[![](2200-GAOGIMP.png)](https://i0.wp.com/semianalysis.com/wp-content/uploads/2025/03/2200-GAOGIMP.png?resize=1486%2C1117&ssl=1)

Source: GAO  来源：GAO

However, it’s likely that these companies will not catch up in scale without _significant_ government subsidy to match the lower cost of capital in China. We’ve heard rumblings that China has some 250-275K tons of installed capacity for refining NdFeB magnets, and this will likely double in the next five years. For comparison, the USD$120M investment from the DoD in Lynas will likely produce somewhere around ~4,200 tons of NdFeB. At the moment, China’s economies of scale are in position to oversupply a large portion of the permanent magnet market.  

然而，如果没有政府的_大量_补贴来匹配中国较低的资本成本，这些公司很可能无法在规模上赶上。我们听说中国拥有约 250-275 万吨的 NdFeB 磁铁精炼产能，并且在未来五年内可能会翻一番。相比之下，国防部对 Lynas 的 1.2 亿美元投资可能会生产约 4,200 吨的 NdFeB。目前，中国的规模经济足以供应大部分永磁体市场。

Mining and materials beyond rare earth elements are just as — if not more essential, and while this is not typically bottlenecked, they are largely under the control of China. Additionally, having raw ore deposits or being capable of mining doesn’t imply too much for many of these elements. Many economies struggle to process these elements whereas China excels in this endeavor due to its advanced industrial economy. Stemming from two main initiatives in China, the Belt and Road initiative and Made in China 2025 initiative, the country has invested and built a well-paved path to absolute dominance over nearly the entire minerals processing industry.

---

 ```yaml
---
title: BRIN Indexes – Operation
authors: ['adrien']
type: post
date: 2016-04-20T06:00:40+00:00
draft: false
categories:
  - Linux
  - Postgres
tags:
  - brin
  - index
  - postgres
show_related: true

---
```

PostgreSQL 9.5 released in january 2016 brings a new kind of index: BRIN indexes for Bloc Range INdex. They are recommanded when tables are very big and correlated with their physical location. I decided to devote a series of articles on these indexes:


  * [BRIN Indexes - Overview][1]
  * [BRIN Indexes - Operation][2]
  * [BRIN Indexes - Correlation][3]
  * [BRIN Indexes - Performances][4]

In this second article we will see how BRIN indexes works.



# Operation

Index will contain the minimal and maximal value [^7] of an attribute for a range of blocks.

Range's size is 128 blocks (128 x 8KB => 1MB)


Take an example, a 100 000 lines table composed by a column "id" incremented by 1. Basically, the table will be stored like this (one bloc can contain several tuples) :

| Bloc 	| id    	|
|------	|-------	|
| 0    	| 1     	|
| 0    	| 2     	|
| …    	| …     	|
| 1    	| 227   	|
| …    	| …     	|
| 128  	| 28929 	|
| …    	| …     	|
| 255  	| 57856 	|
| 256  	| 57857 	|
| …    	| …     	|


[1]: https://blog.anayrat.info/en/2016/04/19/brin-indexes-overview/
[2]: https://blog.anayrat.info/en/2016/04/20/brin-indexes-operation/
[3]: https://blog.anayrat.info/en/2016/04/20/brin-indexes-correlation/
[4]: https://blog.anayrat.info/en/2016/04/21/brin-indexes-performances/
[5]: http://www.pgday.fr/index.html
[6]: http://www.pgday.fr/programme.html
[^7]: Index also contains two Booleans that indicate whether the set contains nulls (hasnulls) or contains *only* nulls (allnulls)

- **What needs to be done**: Only the number is needed: state how many lines in the listing contain "will".

- **Finished exercise**: 4